Extracted records:
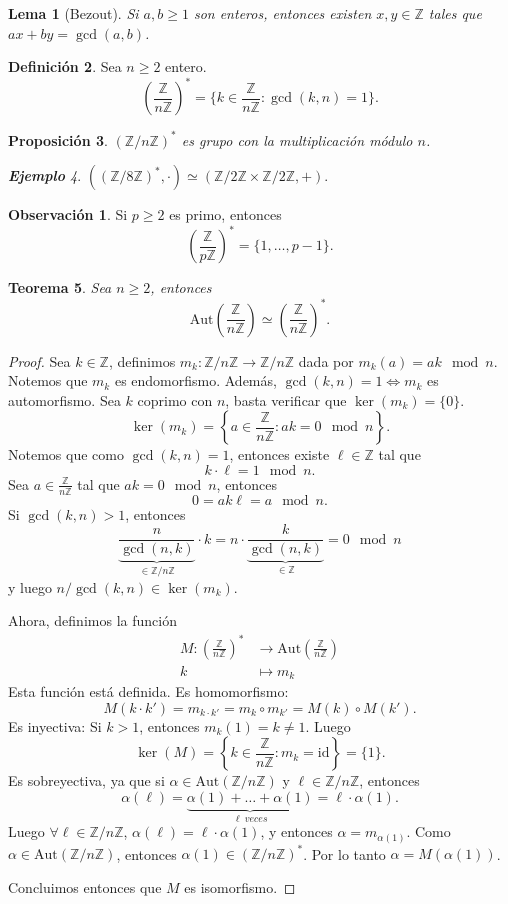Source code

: \documentclass{article}
\newtheorem{theorem}{Teorema}[subsection]
\newtheorem{proposition}[theorem]{Proposición}
\newtheorem{lemma}[theorem]{Lema}
\theoremstyle{definition}
\newtheorem{definition}[theorem]{Definición}
\newtheorem*{obs}{Observación}
\theoremstyle{remark}
\newtheorem{example}[theorem]{\textbf{Ejemplo}}
\numberwithin{equation}{section}
\newcommand{\Z}{\mathbb{Z}}
\renewcommand{\a}{\alpha}
\renewcommand{\c}{\cdot}
\newcommand{\id}{\mathrm{id}}
\newcommand{\Aut}{\mathrm{Aut}}
\newcommand{\br}[1]{\left( #1 \right)}
\newcommand{\set}[1]{\left\{ #1 \right\}}
\newcommand{\znz}[1]{\frac{\Z}{#1 \Z}}
\newcommand{\zmz}[1]{\Z/ #1 \Z}
\newcommand{\olon}{\colon}
\begin{document}
\begin{lemma}[Bezout]
  Si $a,b \geq 1$ son enteros, entonces existen $x,y \in \Z$ tales que $ax+by = \gcd(a,b)$.
\end{lemma}

\begin{definition}
  Sea $n \geq 2$ entero. 
  \[ \br{\znz n}^* = \{k \in \znz n \colon \gcd(k,n) = 1\}. \]
\end{definition}

\begin{proposition}
  $(\zmz n)^*$ es grupo con la multiplicación módulo $n$.
\end{proposition}

\begin{example}
  $((\zmz8)^*, \c) \simeq (\zmz2 \times \zmz2, +)$.
\end{example}

\begin{obs}
  Si $p \geq 2$ es primo, entonces 
  \[ \br{\znz p}^* = \{1,\dots, p-1\}. \]
\end{obs}

\begin{theorem}
  Sea $n \geq 2$, entonces 
  \[ \Aut\br{\znz n} \simeq \br{\znz n}^*. \]
\end{theorem}
\begin{proof}
  Sea $k \in \Z$, definimos $m_k \colon \zmz n \to \zmz n$ dada por $m_k(a) = ak \mod n$.
  Notemos que $m_k$ es endomorfismo. Además, $\gcd(k,n) = 1 \iff m_k$ es automorfismo.
  Sea $k$ coprimo con $n$, basta verificar que $\ker(m_k) = \{0\}$. 
  \[ \ker(m_k) = \set{a \in \znz n \colon ak = 0 \mod n}. \]
  Notemos que como $\gcd(k,n) = 1$, entonces existe $\ell \in \Z$ tal que $$k \c \ell = 1 \mod n.$$
  Sea $a \in \znz n$ tal que $ak = 0 \mod n$, entonces
  \[ 0 = ak \ell = a \mod n. \]
  Si $\gcd(k,n) > 1$, entonces 
  \[ \underbrace{\frac{n}{\gcd(n,k)}}_{\in \zmz n} \c k = n \c \underbrace{\frac{k}{\gcd(n,k)}}_{\in \Z} = 0 \mod n \]
  y luego $n/\gcd(k,n) \in \ker(m_k)$.

  Ahora, definimos la función 
  \begin{align*}
      M \colon \br{\znz n}^* &\to \Aut\br{\znz n} \\ 
      k &\mapsto m_k
  \end{align*}
  Esta función está definida. Es homomorfismo: 
  \[ M(k \c k') = m_{k \c k'} = m_k \circ m_{k'} = M(k) \circ M(k'). \]
  Es inyectiva: Si $k >1$, entonces $m_k(1) = k \neq 1$. Luego 
  \[ \ker(M) = \set{k \in \znz n \olon m_k = \id} = \{1\}. \]
  Es sobreyectiva, ya que si $\a \in \Aut(\zmz n)$ y $\ell \in \zmz n$, entonces 
  \[ \a(\ell) = \underbrace{\a(1) + \dots + \a(1)}_{\ell \ veces} = \ell \c \a(1). \]
  Luego $\forall \ell \in \zmz n$, $\a(\ell) = \ell \c \a(1)$, y entonces $\a = m_{\a(1)}$. Como $\a \in \Aut(\zmz n)$, entonces $\a(1) \in (\zmz n)^*$. Por lo tanto $\a = M(\a(1))$.

  Concluimos entonces que $M$ es isomorfismo.
\end{proof}
\end{document}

DIRECTIONS => Copy out the lines of the data where the string "simeq" occurs.

RESULT BELOW =>
  $((\zmz8)^*, \c) \simeq (\zmz2 \times \zmz2, +)$.
  \[ \Aut\br{\znz n} \simeq \br{\znz n}^*. \]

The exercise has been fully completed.